This demo walks through deploying a GPU workload on Cloud Run built with Ollama.
- A Google Cloud account with a logged-in gcloud CLI
- Approved quota to use GPUs with Cloud Run
- CLI for ollama installed
- (optional if you want to run the load generator) docker
# run local ollama with a GPU
ollama serve
# list models and show llama3.2
ollama list
# show how ollama works, note the use of a GPU
ollama run llama3.2 “what is google cloud run”

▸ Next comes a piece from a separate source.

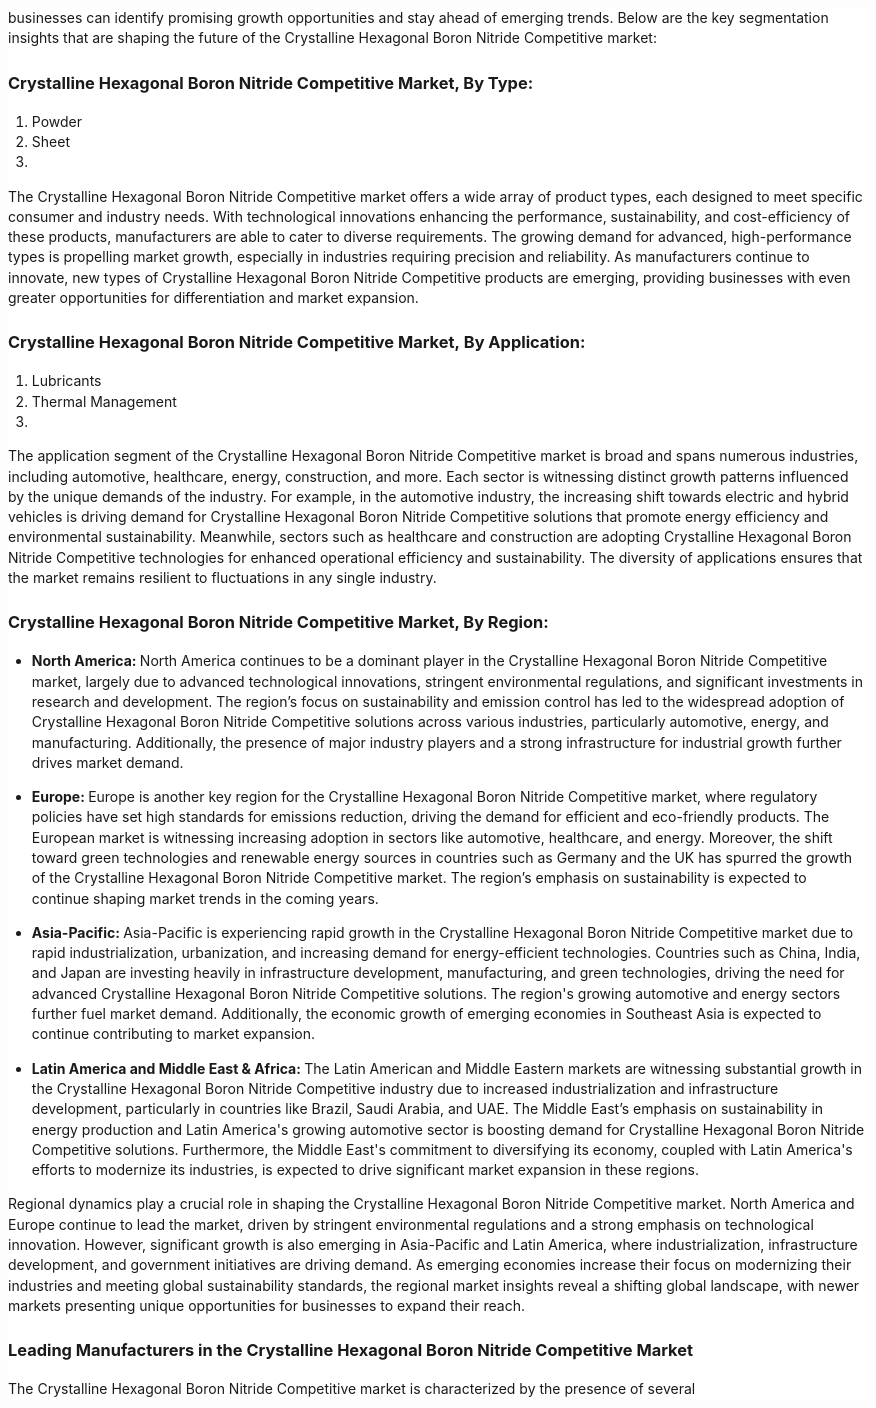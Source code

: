 businesses can identify promising growth opportunities and stay ahead of emerging trends. Below are the key segmentation insights that are shaping the future of the Crystalline Hexagonal Boron Nitride Competitive market:</p><h3><strong>Crystalline Hexagonal Boron Nitride Competitive Market, By Type:<br /></strong></h3><ol><li>Powder<li> Sheet<li></li></ol><p>The Crystalline Hexagonal Boron Nitride Competitive market offers a wide array of product types, each designed to meet specific consumer and industry needs. With technological innovations enhancing the performance, sustainability, and cost-efficiency of these products, manufacturers are able to cater to diverse requirements. The growing demand for advanced, high-performance types is propelling market growth, especially in industries requiring precision and reliability. As manufacturers continue to innovate, new types of Crystalline Hexagonal Boron Nitride Competitive products are emerging, providing businesses with even greater opportunities for differentiation and market expansion.</p><h3>Crystalline Hexagonal Boron Nitride Competitive Market,&nbsp;By Application:</h3><ol><li>Lubricants<li> Thermal Management<li></li></ol><p>The application segment of the Crystalline Hexagonal Boron Nitride Competitive market is broad and spans numerous industries, including automotive, healthcare, energy, construction, and more. Each sector is witnessing distinct growth patterns influenced by the unique demands of the industry. For example, in the automotive industry, the increasing shift towards electric and hybrid vehicles is driving demand for Crystalline Hexagonal Boron Nitride Competitive solutions that promote energy efficiency and environmental sustainability. Meanwhile, sectors such as healthcare and construction are adopting Crystalline Hexagonal Boron Nitride Competitive technologies for enhanced operational efficiency and sustainability. The diversity of applications ensures that the market remains resilient to fluctuations in any single industry.</p><h3>Crystalline Hexagonal Boron Nitride Competitive Market, By Region:</h3><ul><li><p><strong>North America:&nbsp;</strong>North America continues to be a dominant player in the Crystalline Hexagonal Boron Nitride Competitive market, largely due to advanced technological innovations, stringent environmental regulations, and significant investments in research and development. The region&rsquo;s focus on sustainability and emission control has led to the widespread adoption of Crystalline Hexagonal Boron Nitride Competitive solutions across various industries, particularly automotive, energy, and manufacturing. Additionally, the presence of major industry players and a strong infrastructure for industrial growth further drives market demand.</p></li><li><p><strong><strong>Europe:&nbsp;</strong></strong>Europe is another key region for the Crystalline Hexagonal Boron Nitride Competitive market, where regulatory policies have set high standards for emissions reduction, driving the demand for efficient and eco-friendly products. The European market is witnessing increasing adoption in sectors like automotive, healthcare, and energy. Moreover, the shift toward green technologies and renewable energy sources in countries such as Germany and the UK has spurred the growth of the Crystalline Hexagonal Boron Nitride Competitive market. The region&rsquo;s emphasis on sustainability is expected to continue shaping market trends in the coming years.</p></li><li><p><strong><strong>Asia-Pacific:&nbsp;</strong></strong>Asia-Pacific is experiencing rapid growth in the Crystalline Hexagonal Boron Nitride Competitive market due to rapid industrialization, urbanization, and increasing demand for energy-efficient technologies. Countries such as China, India, and Japan are investing heavily in infrastructure development, manufacturing, and green technologies, driving the need for advanced Crystalline Hexagonal Boron Nitride Competitive solutions. The region's growing automotive and energy sectors further fuel market demand. Additionally, the economic growth of emerging economies in Southeast Asia is expected to continue contributing to market expansion.</p></li><li><p><strong><strong>Latin America and Middle East &amp; Africa:&nbsp;</strong></strong>The Latin American and Middle Eastern markets are witnessing substantial growth in the Crystalline Hexagonal Boron Nitride Competitive industry due to increased industrialization and infrastructure development, particularly in countries like Brazil, Saudi Arabia, and UAE. The Middle East&rsquo;s emphasis on sustainability in energy production and Latin America's growing automotive sector is boosting demand for Crystalline Hexagonal Boron Nitride Competitive solutions. Furthermore, the Middle East's commitment to diversifying its economy, coupled with Latin America's efforts to modernize its industries, is expected to drive significant market expansion in these regions.</p></li></ul><p>Regional dynamics play a crucial role in shaping the Crystalline Hexagonal Boron Nitride Competitive market. North America and Europe continue to lead the market, driven by stringent environmental regulations and a strong emphasis on technological innovation. However, significant growth is also emerging in Asia-Pacific and Latin America, where industrialization, infrastructure development, and government initiatives are driving demand. As emerging economies increase their focus on modernizing their industries and meeting global sustainability standards, the regional market insights reveal a shifting global landscape, with newer markets presenting unique opportunities for businesses to expand their reach.</p><h3><strong>Leading Manufacturers in the Crystalline Hexagonal Boron Nitride Competitive Market</strong></h3><p>The Crystalline Hexagonal Boron Nitride Competitive market is characterized by the presence of several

# what about in PRODUCTION? – let’s try a serverless GPU
time gcloud beta run deploy ollama-llama32 \
--image docker.io/gabemonroy/ollama-llama3.2:latest \
--concurrency 1 \
--gpu 1 \
--allow-unauthenticated
# export the URL for the ollama app running in the cloud
export URL=<url>
# curl the API to see if it's working
curl $URL
# show ollama streaming a response via a cloud run gpu
OLLAMA_HOST=$URL ollama run llama3.2 “what is google cloud run”
# run the load generator to simulate 100 clients
docker run \
-e PROJECT_ID=graceful-wall-382722 \
-e SERVICE_NAME=ollama-llama32 \
-e BACKEND_URL=$URL \
-e NUM_CLIENTS=100 \
gcr.io/fcrisciani/tail_logger
# demo teardown
gcloud run services delete ollama-llama32
# build and push multi-arch image
docker buildx build --platform linux/amd64 --push -t gabemonroy/ollama-llama3.2:latest .
.